### TASK DETAILS
Run through the records and, wherever a line holds the word "every", return that line.

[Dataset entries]
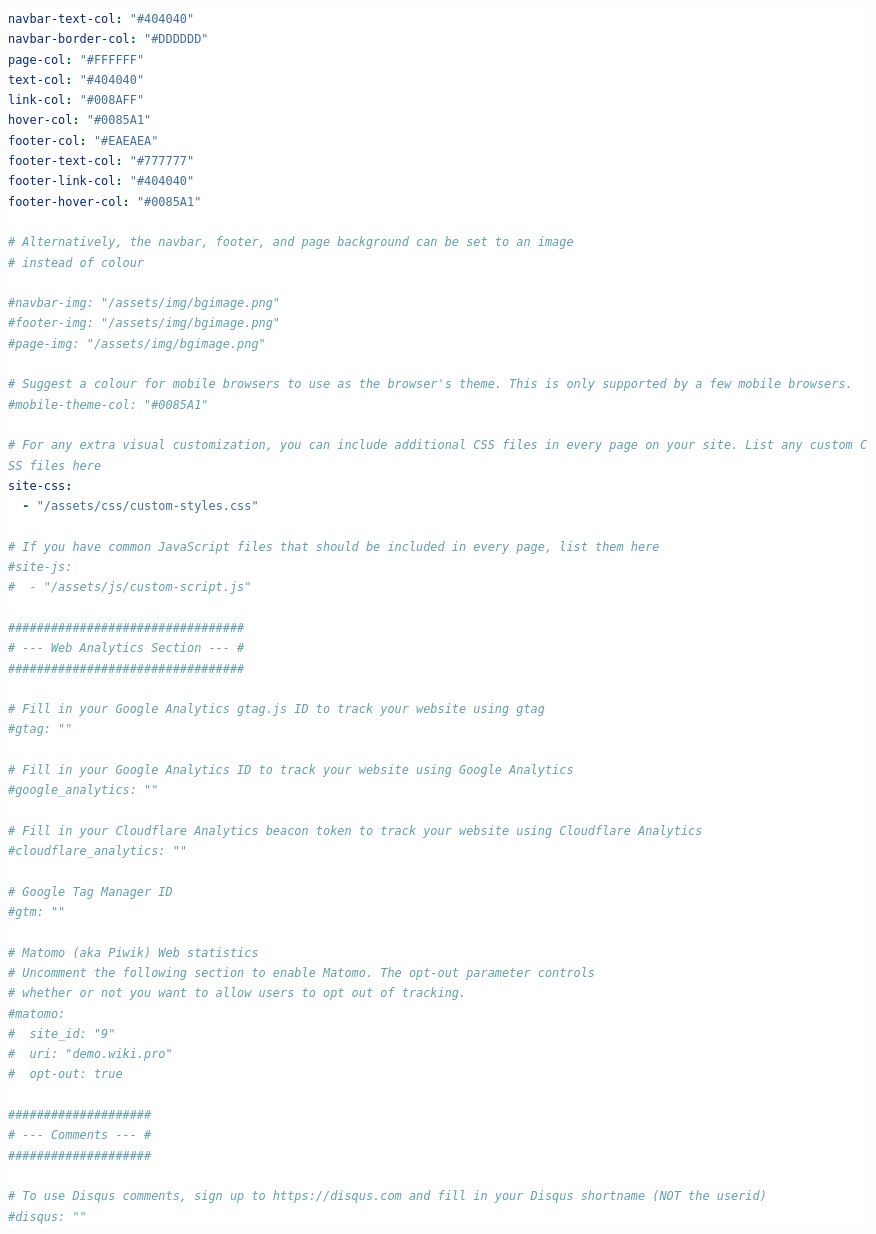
 ```yml
navbar-text-col: "#404040"
navbar-border-col: "#DDDDDD"
page-col: "#FFFFFF"
text-col: "#404040"
link-col: "#008AFF"
hover-col: "#0085A1"
footer-col: "#EAEAEA"
footer-text-col: "#777777"
footer-link-col: "#404040"
footer-hover-col: "#0085A1"

# Alternatively, the navbar, footer, and page background can be set to an image
# instead of colour

#navbar-img: "/assets/img/bgimage.png"
#footer-img: "/assets/img/bgimage.png"
#page-img: "/assets/img/bgimage.png"

# Suggest a colour for mobile browsers to use as the browser's theme. This is only supported by a few mobile browsers.
#mobile-theme-col: "#0085A1"

# For any extra visual customization, you can include additional CSS files in every page on your site. List any custom CSS files here
site-css:
  - "/assets/css/custom-styles.css"

# If you have common JavaScript files that should be included in every page, list them here
#site-js:
#  - "/assets/js/custom-script.js"

#################################
# --- Web Analytics Section --- #
#################################

# Fill in your Google Analytics gtag.js ID to track your website using gtag
#gtag: ""

# Fill in your Google Analytics ID to track your website using Google Analytics
#google_analytics: ""

# Fill in your Cloudflare Analytics beacon token to track your website using Cloudflare Analytics
#cloudflare_analytics: ""

# Google Tag Manager ID
#gtm: ""

# Matomo (aka Piwik) Web statistics
# Uncomment the following section to enable Matomo. The opt-out parameter controls
# whether or not you want to allow users to opt out of tracking.
#matomo:
#  site_id: "9"
#  uri: "demo.wiki.pro"
#  opt-out: true

####################
# --- Comments --- #
####################

# To use Disqus comments, sign up to https://disqus.com and fill in your Disqus shortname (NOT the userid)
#disqus: ""

```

### ANSWER TO THIS EXERCISE
# For any extra visual customization, you can include additional CSS files in every page on your site. List any custom CSS files here
# If you have common JavaScript files that should be included in every page, list them here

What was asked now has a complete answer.